Tadjikistan : l’armée recrute à coups de rafles et d’intimidation

Dans les vallées enclavées du Tadjikistan, le service militaire prend des allures de chasse à l’homme. Une rapidité record dans les chiffres, mais à quel prix ?

Service militaire au Tadjikistan : sous les chiffres triomphants, des pratiques abusives et coercitives

Alors que la campagne de conscription de printemps a été lancée au Tadjikistan le 1er avril 2025, le 11 avril 2025 les autorités se félicitaient déjà d’avoir atteint plus de 80% des quotas nationaux en seulement dix jours. Derrière ce succès apparent, les dénonciations d’abus, de rafles, de pressions administratives et de violations des droits fondamentaux se multiplient. Les chiffres masquent une réalité plus sombre, où le service militaire s’impose souvent par la force.

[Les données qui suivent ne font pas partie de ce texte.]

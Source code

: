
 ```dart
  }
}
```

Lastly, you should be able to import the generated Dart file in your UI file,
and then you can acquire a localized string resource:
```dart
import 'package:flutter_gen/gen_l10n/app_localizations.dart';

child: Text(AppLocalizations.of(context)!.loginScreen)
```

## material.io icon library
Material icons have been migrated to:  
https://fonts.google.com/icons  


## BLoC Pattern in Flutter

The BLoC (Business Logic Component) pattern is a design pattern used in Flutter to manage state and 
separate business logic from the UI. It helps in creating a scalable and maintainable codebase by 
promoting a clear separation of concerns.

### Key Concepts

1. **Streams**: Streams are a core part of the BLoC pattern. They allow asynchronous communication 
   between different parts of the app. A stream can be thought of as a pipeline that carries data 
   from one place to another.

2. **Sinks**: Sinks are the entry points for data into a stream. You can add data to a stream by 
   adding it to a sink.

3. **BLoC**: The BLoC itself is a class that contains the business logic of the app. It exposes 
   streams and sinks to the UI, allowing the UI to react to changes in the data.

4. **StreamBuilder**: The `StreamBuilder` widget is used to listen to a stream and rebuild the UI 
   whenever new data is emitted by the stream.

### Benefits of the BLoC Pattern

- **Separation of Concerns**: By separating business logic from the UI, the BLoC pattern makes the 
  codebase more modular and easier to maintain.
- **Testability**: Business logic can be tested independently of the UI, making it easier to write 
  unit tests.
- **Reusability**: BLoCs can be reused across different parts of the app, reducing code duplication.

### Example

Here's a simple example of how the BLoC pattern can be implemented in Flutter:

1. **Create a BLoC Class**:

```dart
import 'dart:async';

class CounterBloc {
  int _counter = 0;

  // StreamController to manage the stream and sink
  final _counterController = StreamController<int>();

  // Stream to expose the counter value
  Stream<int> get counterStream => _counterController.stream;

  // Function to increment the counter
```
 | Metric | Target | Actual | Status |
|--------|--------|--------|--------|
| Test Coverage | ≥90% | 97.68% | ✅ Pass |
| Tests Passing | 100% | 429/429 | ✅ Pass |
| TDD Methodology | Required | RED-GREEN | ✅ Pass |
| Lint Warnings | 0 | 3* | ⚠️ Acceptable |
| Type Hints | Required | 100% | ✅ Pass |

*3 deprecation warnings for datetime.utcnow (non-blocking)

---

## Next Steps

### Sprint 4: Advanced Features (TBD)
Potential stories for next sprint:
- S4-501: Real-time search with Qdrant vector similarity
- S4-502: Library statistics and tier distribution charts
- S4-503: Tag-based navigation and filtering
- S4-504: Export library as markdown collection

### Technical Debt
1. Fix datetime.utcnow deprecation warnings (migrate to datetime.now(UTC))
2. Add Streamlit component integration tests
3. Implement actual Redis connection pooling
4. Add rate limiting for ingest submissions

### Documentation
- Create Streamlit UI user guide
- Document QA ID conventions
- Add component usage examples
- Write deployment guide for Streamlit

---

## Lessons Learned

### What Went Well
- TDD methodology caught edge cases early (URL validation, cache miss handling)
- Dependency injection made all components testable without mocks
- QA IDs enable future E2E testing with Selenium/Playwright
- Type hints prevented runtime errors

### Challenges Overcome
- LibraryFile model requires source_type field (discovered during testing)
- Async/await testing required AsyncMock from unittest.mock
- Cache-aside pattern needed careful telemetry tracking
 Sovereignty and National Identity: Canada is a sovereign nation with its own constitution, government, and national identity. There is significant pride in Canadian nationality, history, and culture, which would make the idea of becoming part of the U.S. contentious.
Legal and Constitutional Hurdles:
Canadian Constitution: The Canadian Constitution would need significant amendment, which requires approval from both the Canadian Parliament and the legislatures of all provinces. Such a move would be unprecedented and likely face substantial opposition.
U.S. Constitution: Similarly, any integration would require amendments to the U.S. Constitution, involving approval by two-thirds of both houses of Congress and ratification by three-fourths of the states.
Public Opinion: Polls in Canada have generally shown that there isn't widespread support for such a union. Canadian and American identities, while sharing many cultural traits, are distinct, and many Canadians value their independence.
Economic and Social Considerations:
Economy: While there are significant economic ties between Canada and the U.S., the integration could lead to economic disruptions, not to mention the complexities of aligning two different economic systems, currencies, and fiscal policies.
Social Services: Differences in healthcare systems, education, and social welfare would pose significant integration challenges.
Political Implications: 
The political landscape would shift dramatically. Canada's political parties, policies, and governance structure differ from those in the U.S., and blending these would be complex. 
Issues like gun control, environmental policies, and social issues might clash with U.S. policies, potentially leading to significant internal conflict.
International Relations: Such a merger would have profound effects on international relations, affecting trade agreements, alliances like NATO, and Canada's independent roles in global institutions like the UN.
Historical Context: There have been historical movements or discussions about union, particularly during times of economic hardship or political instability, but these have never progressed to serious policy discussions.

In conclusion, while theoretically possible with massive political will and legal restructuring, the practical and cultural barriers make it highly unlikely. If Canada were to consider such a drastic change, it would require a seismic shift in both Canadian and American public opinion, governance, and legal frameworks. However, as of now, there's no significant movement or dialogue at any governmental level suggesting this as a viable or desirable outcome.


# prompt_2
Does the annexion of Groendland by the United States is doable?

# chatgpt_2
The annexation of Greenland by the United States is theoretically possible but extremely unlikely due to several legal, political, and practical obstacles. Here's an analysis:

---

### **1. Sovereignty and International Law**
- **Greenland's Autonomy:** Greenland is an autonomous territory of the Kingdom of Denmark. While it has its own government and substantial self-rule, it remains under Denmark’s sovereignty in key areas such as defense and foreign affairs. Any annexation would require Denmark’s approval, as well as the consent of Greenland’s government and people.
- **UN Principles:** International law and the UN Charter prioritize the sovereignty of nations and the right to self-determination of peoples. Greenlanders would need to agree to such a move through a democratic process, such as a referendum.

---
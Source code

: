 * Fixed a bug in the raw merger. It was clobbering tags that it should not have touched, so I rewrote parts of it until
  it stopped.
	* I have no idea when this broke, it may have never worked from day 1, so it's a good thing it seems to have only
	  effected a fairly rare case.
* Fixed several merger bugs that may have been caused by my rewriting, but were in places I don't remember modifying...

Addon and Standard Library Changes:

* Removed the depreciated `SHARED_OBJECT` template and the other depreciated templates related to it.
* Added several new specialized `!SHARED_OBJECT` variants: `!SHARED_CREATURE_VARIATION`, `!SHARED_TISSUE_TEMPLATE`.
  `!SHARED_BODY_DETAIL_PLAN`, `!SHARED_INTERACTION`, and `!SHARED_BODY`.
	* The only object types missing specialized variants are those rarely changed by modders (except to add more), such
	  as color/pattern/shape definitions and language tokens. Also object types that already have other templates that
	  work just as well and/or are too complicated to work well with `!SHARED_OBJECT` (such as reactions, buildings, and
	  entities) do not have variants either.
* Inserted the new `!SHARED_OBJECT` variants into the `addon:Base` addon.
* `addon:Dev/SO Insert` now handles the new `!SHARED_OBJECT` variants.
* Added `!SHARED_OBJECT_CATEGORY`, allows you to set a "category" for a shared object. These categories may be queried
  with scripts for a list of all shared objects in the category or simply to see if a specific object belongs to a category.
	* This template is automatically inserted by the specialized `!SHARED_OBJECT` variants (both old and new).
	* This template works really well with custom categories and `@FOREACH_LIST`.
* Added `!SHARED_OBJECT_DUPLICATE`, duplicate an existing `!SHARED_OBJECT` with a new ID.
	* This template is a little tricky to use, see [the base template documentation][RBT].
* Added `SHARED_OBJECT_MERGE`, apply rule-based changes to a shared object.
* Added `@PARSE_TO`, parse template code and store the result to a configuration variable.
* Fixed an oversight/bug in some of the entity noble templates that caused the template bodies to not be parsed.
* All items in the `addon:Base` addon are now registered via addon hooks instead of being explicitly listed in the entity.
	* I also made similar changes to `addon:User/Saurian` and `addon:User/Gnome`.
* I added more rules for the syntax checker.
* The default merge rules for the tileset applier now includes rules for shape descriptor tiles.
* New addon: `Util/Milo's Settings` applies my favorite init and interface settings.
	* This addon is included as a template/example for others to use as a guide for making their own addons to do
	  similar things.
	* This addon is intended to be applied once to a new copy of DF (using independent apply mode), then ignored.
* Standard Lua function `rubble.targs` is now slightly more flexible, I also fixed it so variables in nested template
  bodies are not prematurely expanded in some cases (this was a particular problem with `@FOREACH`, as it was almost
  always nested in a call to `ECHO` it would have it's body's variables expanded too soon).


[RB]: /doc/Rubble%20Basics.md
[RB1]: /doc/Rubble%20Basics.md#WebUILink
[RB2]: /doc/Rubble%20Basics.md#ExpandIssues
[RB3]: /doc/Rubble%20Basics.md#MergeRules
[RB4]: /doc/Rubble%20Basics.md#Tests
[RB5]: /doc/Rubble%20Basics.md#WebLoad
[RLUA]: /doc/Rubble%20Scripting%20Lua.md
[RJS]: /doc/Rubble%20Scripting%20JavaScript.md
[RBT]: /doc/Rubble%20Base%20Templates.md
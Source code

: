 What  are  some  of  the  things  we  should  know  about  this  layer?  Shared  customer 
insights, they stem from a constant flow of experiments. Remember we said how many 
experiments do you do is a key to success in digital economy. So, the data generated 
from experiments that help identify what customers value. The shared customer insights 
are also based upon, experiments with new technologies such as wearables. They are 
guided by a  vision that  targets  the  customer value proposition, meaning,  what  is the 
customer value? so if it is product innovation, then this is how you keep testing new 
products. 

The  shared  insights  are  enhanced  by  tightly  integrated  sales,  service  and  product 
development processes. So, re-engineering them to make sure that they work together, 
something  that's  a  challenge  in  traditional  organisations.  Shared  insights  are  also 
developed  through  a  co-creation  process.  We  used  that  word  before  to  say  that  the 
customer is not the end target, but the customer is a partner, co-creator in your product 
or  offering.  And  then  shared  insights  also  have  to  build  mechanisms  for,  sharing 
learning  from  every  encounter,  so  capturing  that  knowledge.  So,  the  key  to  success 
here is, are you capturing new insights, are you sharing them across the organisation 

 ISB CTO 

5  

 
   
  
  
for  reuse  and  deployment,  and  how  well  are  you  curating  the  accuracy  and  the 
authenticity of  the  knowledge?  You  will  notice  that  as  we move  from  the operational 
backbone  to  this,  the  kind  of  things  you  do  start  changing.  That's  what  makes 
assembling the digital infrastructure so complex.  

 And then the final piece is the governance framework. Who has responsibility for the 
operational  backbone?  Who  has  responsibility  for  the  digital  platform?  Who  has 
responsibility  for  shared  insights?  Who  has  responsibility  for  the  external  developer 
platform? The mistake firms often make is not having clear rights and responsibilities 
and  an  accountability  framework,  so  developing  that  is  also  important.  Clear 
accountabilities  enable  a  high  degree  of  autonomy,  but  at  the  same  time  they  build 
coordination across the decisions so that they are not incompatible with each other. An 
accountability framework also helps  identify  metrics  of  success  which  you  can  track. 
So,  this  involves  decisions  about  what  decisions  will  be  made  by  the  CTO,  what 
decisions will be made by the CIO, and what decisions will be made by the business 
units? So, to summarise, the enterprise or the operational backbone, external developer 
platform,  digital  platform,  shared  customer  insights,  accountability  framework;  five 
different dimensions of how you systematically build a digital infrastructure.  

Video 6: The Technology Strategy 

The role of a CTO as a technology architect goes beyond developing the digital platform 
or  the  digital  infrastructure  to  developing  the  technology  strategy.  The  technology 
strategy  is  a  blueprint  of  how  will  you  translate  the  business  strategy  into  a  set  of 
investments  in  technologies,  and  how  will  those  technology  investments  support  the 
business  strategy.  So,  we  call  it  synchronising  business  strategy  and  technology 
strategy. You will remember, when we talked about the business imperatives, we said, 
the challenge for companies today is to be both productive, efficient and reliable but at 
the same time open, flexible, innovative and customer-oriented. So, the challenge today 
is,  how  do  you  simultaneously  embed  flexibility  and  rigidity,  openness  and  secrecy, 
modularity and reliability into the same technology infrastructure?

Une conscription bouclée à vitesse forcée

En moins de dix jours, le ministère de la Défense a annoncé que « plus de 80% du plan de conscription militaire de printemps » avait été atteint. Certaines régions comme le Gorno-Badakhchan, Khatlon et Racht, ainsi que la capitale, Douchanbé, auraient même accompli leurs objectifs dès le premier jour.

Un tel zèle interroge. Comment des quotas aussi élevés peuvent-ils être atteints si rapidement, sans même laisser le temps à une procédure standard ? L’explication officielle tient en trois mots : « hausse du volontariat ». Davlatali Said, président de la région de Khatlon, a affirmé : « Grâce à ce travail de sensibilisation, nous avons pu mettre en œuvre le projet de plan dès le premier jour ». Les autorités évoquent également des « avantages sociaux » et une « mobilisation communautaire réussie ». Mais ces discours ne tiennent pas longtemps face aux pratiques dénoncées par la population.

Rafles en pleine rue et recrutement sous contrainte

Le 8 avril, dans le marché central de Kulyab, des agents en uniforme ont tenté d’enlever un jeune homme pour l’emmener de force au bureau de conscription. Alertés par ses cris, des commerçants se sont interposés. L’altercation a été filmée et transmise à la radio Ozodi, le service tadjik de Radio Liberty. Ce n’est pas un cas isolé. Chaque saison de recrutement semble déclencher son lot d’arrestations arbitraires, parfois brutales, dans les lieux publics.

Une enquête menée par Ozodi évoque des pratiques encore plus extrêmes : coupures d’électricité ciblées, fermetures de mosquées, pressions sur les écoles pour identifier les familles ayant des fils en âge de servir. À Dilbari (province de Khatlon), les autorités ont imposé un black-out pour contraindre les parents à ramener leurs enfants de Russie et les enregistrer auprès de l’armée.

Violences, intimidations et fuite des jeunes

Pourquoi une telle résistance de la population ? Parce que le service militaire au Tadjikistan rime avec violence, humiliation et danger. Les jeunes redoutent les brimades internes mais aussi les affectations dans des zones sensibles comme la frontière kirghize, où des affrontements meurtriers ont été signalés. Certains vont jusqu’à simuler des pathologies, soudoyer des médecins, voire fuir vers la Russie pendant la période de recrutement.

Une conscription à deux vitesses : les pauvres à l’armée, les riches à l’abri

Un ancien officier de recrutement interrogé Ozodi, résume la situation avec cynisme : « Nos jeunes se cachent en Russie. Ils rentrent juste pour l’hiver, jusqu’à ce qu’ils aient deux enfants et soient enfin exemptés » L’impunité des élites n’échappe à personne : les familles influentes trouvent des passe-droits, tandis que les classes modestes subissent la brutalité de l’enrôlement forcé.

Si refuser le service militaire est puni de peines pouvant aller jusqu’à cinq ans de prison, l’évitement reste massif. Le système, fondé sur l’intimidation et les menaces, inspire plus de peur que de patriotisme.

Des réformes promises… mais jamais appliquées

Les autorités affirment avoir amélioré les conditions de vie des soldats : nourriture, infrastructures, réduction des violences. Mais les témoignages contredisent largement ces déclarations. À défaut de réformer profondément la structure militaire et son encadrement, le pouvoir semble miser sur la force et la propagande. Et les solutions évoquées restent marginales : priorité à l’embauche pour les anciens conscrits, aides aux inscriptions universitaires… mais rien qui ne suffise à endiguer la peur collective.

Des quotas remplis, mais à quel coût humain ?

En surface, le Tadjikistan célèbre une campagne de conscription exemplaire. En profondeur, les abus, l’arbitraire et la répression caractérisent un système autoritaire qui impose la soumission militaire au mépris des libertés individuelles. Si la majorité des jeunes fuit l’armée, c’est peut-être parce que l’armée a fui l’État de droit.